Pretty sure you don't have enough downhaul. And you even said that you have tried with different outhaul settings aswell, so it must be not enough downhaul.
Couple of observations from my experience:
If the top cam is also refusing to latch on to the mast, then it is most certainly insufficient downhaul. In my sails, minimual downhaul gets the bottom cam on. A bit more downhaul and the second cam up will stick. More DH again and the third cam will stay and so forth. Pretty much the reverse when de-rigging - my cams all pop off the mast in sequence top to bottom as downhaul is let off. You only advised about the two cams near the boom, but if the bottom cam is staying on, then downhaul is your answer.
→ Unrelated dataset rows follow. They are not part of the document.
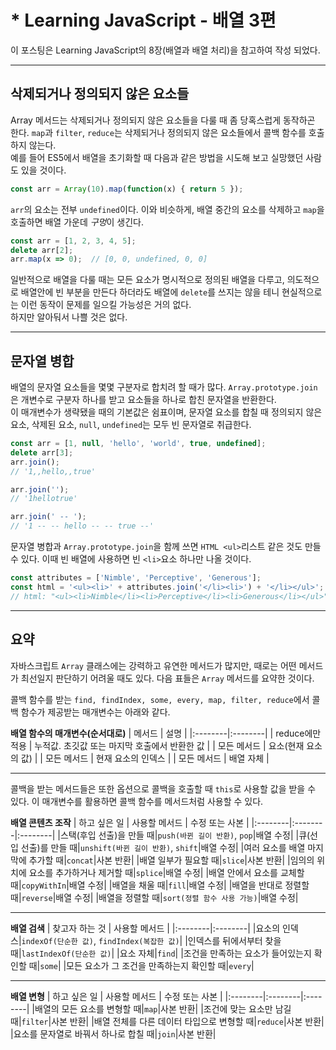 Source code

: # * Learning JavaScript - 배열 3편
<Author name='Tesilio'/>  

이 포스팅은 Learning JavaScript의 8장(배열과 배열 처리)을 참고하여 작성 되었다.

---

## 삭제되거나 정의되지 않은 요소들
Array 메서드는 삭제되거나 정의되지 않은 요소들을 다룰 때 좀 당혹스럽게 동작하곤 한다. `map`과 `filter`, `reduce`는 삭제되거나 정의되지 않은 요소들에서 콜백 함수를 호출하지 않는다.  
예를 들어 ES5에서 배열을 초기화할 때 다음과 같은 방법을 시도해 보고 실망했던 사람도 있을 것이다.
```js
const arr = Array(10).map(function(x) { return 5 });
```
`arr`의 요소는 전부 `undefined`이다. 이와 비슷하게, 배열 중간의 요소를 삭제하고 `map`을 호출하면 배열 가운데 *구멍*이 생긴다.
```js
const arr = [1, 2, 3, 4, 5];
delete arr[2];
arr.map(x => 0);  // [0, 0, undefined, 0, 0]
```
일반적으로 배열을 다룰 때는 모든 요소가 명시적으로 정의된 배열을 다루고, 의도적으로 배열안에 빈 부분을 만든다 하더라도 배열에 `delete`를 쓰지는 않을 테니 현실적으로는 이런 동작이 문제를 일으킬 가능성은 거의 없다.  
하지만 알아둬서 나쁠 것은 없다.

---

## 문자열 병합
배열의 문자열 요소들을 몇몇 구분자로 합치려 할 때가 많다. `Array.prototype.join`은 개변수로 구분자 하나를 받고 요소들을 하나로 합친 문자열을 반환한다.  
이 매개변수가 생략됐을 때의 기본값은 쉼표이며, 문자열 요소를 합칠 때 정의되지 않은 요소, 삭제된 요소, `null`, `undefined`는 모두 빈 문자열로 취급한다.
```js
const arr = [1, null, 'hello', 'world', true, undefined];
delete arr[3];
arr.join();
// '1,,hello,,true'

arr.join('');
// '1hellotrue'

arr.join(' -- ');
// '1 -- -- hello -- -- true --'
```
문자열 병합과 `Array.prototype.join`을 함께 쓰면 `HTML <ul>`리스트 같은 것도 만들 수 있다. 이때 빈 배열에 사용하면 빈 `<li>`요소 하나만 나올 것이다.
```js
const attributes = ['Nimble', 'Perceptive', 'Generous'];
const html = '<ul><li>' + attributes.join('</li><li>') + '</li></ul>';
// html: "<ul><li>Nimble</li><li>Perceptive</li><li>Generous</li></ul>"
```

---

## 요약
자바스크립트 `Array` 클래스에는 강력하고 유연한 메서드가 많지만, 때로는 어떤 메서드가 최선일지 판단하기 어려울 때도 있다. 다음 표들은 `Array` 메서드를 요약한 것이다.

콜백 함수를 받는 `find, findIndex, some, every, map, filter, reduce`에서 콜백 함수가 제공받는 매개변수는 아래와 같다.

**배열 함수의 매개변수(순서대로)**
| 메서드 | 설명 |
|:--------|:--------|
| reduce에만 적용 | 누적값. 초깃값 또는 마지막 호출에서 반환한 값 |
| 모든 메서드 | 요소(현재 요소의 값) |
| 모든 메서드 | 현재 요소의 인덱스 |
| 모든 메서드 | 배열 자체 |

---

콜백을 받는 메서드들은 또한 옵션으로 콜백을 호출할 때 `this`로 사용할 값을 받을 수 있다. 이 매개변수를 활용하면 콜백 함수를 메서드처럼 사용할 수 있다.

**배열 콘텐츠 조작**
| 하고 싶은 일 | 사용할 메서드 | 수정 또는 사본 |
|:--------|:--------|:--------|
|스택(후입 선출)을 만들 때|`push(바뀐 길이 반환)`, `pop`|배열 수정|
|큐(선입 선출)를 만들 때|`unshift(바뀐 길이 반환)`, `shift`|배열 수정|
|여러 요소를 배열 마지막에 추가할 때|`concat`|사본 반환|
|배열 일부가 필요할 때|`slice`|사본 반환|
|임의의 위치에 요소를 추가하거나 제거할 때|`splice`|배열 수정|
|배열 안에서 요소를 교체할 때|`copyWithIn`|배열 수정|
|배열을 채울 때|`fill`|배열 수정|
|배열을 반대로 정렬할 때|`reverse`|배열 수정|
|배열을 정렬할 때|`sort(정렬 함수 사용 가능)`|배열 수정|

---

**배열 검색**
| 찾고자 하는 것 | 사용할 메서드 |
|:--------|:--------|
|요소의 인덱스|`indexOf(단순한 값)`, `findIndex(복잡한 값)`|
|인덱스를 뒤에서부터 찾을 때|`lastIndexOf(단순한 값)`|
|요소 자체|`find`|
|조건을 만족하는 요소가 들어있는지 확인할 때|`some`|
|모든 요소가 그 조건을 만족하는지 확인할 때|`every`|

---

**배열 변형**
| 하고 싶은 일 | 사용할 메서드 | 수정 또는 사본 |
|:--------|:--------|:--------|
|배열의 모든 요소를 변형할 때|`map`|사본 반환|
|조건에 맞는 요소만 남길 때|`filter`|사본 반환|
|배열 전체를 다른 데이터 타입으로 변형할 때|`reduce`|사본 반환|
|요소를 문자열로 바꿔서 하나로 합칠 때|`join`|사본 반환|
You would need everything going in your favour to downhaul a 10m sail by hand (formuline rope, nice big smooth pulleys on sail and mast base, sound technique and big muscles). A winch makes things soooo much easier and safer. I must post a picture of my beastie downhaul winch - like nothing you've ever seen before!
I run most of my mast bases at 4-6cm of additional extension over what the nominal figure is (eg for a 470cm luff on a 460 mast, I'll be running that base at 14 or 16 cm, not the 10 cm that the strict mathematics would dictate). Not sure why this is the case but it's reasonably consistent across all my sails including the ones where there are manufacturer markings on the sail to indicate when sufficient downhaul is set.
Good luck. Eckas
Do you realise that for cammed sails it is best to apply half the downhaul, then lots of out haul. Then pop the cams on and after the cams are on downhaul the rest of the way?
for downhaul - you can put a loop on a wood piece like in the photo to start
i did not see sail brand and model discussed
thought most 10-ohs rigged on 520s ??
for loop - it is at about 1:19
Try sliding the mast into the luff pocket but not in the cams first. Downhaul the sail. Put the boom on at recommended lenght. Release the downhaul. Push downward force on the batten which relates to the cam you are fitting, (This will push the cam downward and make it easy to lock onto the mast.) Repeat for each cam. Then complete the downhaul. Again..... Not with a screw driver!!!!! Use your harness hook or a rig winch. Also would be good to know what brand/ modle sail as some brands have their different querks when it comes to rigging.
Never use anything sharp to downhaul with. If the rope snaps you'll stick yourself. Nobody looks good with a screwdriver sticking into them.